In the data below, how many lines contain the string "операций"? Give only the number.
───── SOURCE MATERIAL
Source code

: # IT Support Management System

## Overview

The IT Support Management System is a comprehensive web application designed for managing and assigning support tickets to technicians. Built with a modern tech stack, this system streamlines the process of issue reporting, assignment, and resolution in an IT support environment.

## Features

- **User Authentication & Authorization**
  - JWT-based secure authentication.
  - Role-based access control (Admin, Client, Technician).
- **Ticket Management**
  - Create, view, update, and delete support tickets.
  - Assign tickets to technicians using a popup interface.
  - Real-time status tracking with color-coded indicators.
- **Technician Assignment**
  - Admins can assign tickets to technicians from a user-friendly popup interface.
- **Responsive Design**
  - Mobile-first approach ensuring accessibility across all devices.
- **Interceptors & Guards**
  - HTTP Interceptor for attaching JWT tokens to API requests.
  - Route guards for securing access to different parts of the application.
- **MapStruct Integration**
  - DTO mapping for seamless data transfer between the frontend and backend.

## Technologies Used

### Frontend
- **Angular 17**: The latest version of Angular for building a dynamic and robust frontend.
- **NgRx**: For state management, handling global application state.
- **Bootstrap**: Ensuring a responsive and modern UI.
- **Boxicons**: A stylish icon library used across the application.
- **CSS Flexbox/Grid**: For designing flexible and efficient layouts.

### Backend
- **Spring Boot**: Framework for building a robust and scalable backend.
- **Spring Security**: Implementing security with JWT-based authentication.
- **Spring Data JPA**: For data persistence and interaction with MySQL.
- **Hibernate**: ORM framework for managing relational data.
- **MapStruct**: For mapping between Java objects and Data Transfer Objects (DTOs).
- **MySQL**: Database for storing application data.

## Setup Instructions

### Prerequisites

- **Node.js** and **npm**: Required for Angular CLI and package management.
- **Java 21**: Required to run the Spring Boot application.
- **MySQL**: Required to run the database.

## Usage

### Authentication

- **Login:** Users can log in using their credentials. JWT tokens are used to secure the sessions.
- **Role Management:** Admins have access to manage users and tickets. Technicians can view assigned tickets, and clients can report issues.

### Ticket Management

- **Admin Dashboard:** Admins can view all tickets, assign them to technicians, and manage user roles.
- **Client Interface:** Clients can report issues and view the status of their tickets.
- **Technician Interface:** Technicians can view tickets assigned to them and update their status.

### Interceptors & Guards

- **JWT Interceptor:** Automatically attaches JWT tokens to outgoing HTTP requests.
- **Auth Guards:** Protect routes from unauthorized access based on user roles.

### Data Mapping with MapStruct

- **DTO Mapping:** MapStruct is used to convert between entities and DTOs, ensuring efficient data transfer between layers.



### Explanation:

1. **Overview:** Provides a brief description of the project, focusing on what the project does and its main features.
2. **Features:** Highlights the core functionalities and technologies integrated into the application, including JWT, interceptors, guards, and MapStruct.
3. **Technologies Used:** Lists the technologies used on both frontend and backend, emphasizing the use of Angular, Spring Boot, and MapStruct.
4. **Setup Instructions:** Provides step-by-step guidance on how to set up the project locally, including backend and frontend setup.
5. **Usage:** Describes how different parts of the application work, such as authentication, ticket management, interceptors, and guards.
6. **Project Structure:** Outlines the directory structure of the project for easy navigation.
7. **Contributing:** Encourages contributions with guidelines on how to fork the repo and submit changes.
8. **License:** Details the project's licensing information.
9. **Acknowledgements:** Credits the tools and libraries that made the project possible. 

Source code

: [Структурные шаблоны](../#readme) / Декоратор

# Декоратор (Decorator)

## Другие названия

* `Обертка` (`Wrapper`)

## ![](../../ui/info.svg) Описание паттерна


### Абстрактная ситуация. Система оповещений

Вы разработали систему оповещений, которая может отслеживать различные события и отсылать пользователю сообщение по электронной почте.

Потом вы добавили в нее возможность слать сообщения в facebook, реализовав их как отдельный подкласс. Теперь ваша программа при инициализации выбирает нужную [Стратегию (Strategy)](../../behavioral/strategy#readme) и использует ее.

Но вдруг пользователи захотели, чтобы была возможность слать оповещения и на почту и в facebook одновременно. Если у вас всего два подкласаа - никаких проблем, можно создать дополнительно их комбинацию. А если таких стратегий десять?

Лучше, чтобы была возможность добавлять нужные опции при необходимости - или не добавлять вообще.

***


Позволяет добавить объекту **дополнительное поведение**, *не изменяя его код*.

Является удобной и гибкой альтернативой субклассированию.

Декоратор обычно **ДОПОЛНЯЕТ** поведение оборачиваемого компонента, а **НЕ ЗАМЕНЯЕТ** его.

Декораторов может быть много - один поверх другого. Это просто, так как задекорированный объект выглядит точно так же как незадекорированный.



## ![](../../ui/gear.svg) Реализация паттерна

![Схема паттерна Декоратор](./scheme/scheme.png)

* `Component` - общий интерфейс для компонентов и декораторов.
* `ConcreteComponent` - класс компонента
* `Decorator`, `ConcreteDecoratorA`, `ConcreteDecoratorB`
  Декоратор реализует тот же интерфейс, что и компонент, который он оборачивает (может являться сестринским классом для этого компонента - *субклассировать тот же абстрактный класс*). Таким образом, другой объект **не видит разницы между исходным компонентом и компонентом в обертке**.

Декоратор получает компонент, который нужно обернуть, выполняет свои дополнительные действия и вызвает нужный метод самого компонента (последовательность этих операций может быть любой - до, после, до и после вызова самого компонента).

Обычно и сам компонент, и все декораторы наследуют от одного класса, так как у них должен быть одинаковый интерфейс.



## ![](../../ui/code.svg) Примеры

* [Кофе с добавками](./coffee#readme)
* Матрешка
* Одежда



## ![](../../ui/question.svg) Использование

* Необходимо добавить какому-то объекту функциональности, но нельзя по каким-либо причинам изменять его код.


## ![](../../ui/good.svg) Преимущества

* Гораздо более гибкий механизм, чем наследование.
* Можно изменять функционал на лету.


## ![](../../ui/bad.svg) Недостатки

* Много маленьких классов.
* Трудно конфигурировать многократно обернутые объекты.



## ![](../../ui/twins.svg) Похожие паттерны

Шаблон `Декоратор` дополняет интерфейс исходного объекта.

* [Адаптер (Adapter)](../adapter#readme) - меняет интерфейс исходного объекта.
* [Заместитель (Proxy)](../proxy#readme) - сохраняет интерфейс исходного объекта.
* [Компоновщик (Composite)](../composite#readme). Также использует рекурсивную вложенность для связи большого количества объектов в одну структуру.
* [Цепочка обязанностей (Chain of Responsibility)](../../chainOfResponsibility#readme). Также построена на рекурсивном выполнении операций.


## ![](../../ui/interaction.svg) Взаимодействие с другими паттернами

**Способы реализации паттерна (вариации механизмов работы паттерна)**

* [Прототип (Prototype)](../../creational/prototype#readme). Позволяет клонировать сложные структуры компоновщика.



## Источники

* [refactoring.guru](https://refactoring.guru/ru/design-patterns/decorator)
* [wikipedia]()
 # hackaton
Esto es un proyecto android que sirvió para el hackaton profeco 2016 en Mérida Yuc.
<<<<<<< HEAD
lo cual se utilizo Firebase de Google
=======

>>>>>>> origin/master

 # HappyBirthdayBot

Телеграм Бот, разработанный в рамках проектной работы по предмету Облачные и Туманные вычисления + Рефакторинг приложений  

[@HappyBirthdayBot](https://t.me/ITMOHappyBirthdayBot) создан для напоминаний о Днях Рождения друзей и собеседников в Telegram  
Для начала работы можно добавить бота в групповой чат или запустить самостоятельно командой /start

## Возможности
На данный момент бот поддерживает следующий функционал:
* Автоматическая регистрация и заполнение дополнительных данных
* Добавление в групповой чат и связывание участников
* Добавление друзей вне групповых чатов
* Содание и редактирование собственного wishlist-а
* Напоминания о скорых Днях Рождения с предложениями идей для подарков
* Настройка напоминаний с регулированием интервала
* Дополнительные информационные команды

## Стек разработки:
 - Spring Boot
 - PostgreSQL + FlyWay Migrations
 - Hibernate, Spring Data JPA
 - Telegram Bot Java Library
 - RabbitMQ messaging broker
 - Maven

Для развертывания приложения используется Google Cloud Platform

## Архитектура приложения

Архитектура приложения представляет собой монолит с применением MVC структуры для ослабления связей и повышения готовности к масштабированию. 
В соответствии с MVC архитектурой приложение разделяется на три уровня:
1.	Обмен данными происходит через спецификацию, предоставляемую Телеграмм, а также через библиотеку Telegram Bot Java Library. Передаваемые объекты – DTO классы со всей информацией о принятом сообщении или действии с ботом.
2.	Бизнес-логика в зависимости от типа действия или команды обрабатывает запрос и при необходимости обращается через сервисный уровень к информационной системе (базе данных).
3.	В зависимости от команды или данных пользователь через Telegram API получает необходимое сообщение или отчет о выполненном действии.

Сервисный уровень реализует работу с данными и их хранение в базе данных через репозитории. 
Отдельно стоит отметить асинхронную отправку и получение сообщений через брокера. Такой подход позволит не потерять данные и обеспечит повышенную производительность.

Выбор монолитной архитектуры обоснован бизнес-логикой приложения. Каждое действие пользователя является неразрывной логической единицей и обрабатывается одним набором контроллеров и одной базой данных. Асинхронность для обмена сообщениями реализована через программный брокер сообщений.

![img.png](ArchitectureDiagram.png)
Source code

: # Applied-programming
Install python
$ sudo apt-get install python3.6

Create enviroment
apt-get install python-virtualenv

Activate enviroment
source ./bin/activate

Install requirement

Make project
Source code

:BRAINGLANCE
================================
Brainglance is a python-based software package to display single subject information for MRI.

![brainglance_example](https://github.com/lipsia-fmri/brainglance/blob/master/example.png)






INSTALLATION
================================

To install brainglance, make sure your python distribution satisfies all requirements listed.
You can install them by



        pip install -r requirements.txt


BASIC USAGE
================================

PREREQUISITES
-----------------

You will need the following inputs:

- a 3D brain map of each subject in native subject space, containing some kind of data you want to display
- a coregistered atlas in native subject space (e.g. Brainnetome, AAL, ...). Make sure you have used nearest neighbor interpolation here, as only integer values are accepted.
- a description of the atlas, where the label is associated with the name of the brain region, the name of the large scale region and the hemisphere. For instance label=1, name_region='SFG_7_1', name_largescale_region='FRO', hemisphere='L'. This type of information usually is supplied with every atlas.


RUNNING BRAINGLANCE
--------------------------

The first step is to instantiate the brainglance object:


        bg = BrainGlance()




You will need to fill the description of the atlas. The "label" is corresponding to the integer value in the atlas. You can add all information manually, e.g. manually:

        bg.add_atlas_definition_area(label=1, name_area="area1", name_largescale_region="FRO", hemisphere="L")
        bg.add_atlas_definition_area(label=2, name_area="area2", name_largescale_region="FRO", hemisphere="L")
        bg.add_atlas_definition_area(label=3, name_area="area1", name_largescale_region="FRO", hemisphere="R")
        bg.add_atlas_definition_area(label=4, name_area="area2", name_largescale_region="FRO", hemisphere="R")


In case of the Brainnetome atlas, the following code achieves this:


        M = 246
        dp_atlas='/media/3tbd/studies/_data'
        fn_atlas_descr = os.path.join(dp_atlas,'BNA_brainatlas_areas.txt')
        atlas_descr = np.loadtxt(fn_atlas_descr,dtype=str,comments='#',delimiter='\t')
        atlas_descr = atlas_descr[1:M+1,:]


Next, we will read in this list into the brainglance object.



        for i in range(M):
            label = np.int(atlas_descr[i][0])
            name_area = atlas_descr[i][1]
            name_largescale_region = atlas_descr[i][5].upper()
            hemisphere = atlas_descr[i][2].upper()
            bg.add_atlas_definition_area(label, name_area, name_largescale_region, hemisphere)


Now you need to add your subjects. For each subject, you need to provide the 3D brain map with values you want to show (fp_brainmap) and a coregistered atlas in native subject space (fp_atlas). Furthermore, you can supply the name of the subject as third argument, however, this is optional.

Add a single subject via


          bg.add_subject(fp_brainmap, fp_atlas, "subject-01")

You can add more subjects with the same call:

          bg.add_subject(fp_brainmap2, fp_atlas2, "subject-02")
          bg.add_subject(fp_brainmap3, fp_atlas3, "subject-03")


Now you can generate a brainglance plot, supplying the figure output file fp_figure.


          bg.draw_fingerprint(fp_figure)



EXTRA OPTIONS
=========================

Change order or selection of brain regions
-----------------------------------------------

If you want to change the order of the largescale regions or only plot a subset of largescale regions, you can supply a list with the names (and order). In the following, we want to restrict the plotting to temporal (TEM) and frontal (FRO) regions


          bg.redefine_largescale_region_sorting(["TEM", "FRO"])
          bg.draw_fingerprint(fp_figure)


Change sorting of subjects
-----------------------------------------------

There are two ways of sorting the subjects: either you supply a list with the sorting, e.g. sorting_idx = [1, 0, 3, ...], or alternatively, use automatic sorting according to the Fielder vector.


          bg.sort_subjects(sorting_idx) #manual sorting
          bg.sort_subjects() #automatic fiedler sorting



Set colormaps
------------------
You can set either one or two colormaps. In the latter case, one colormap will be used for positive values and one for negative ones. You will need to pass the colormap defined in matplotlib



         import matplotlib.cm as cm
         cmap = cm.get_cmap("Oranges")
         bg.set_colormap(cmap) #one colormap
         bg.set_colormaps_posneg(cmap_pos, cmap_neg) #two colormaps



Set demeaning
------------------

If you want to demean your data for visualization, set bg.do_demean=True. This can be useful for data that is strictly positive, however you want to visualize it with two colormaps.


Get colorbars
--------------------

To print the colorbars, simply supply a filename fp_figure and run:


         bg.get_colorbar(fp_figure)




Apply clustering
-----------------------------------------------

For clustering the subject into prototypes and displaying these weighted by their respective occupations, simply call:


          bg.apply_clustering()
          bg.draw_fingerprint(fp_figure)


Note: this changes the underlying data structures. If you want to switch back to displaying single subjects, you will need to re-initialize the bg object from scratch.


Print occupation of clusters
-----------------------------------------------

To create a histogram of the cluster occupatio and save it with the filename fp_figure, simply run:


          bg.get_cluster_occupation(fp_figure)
──────────
RESPONSE BELOW:
2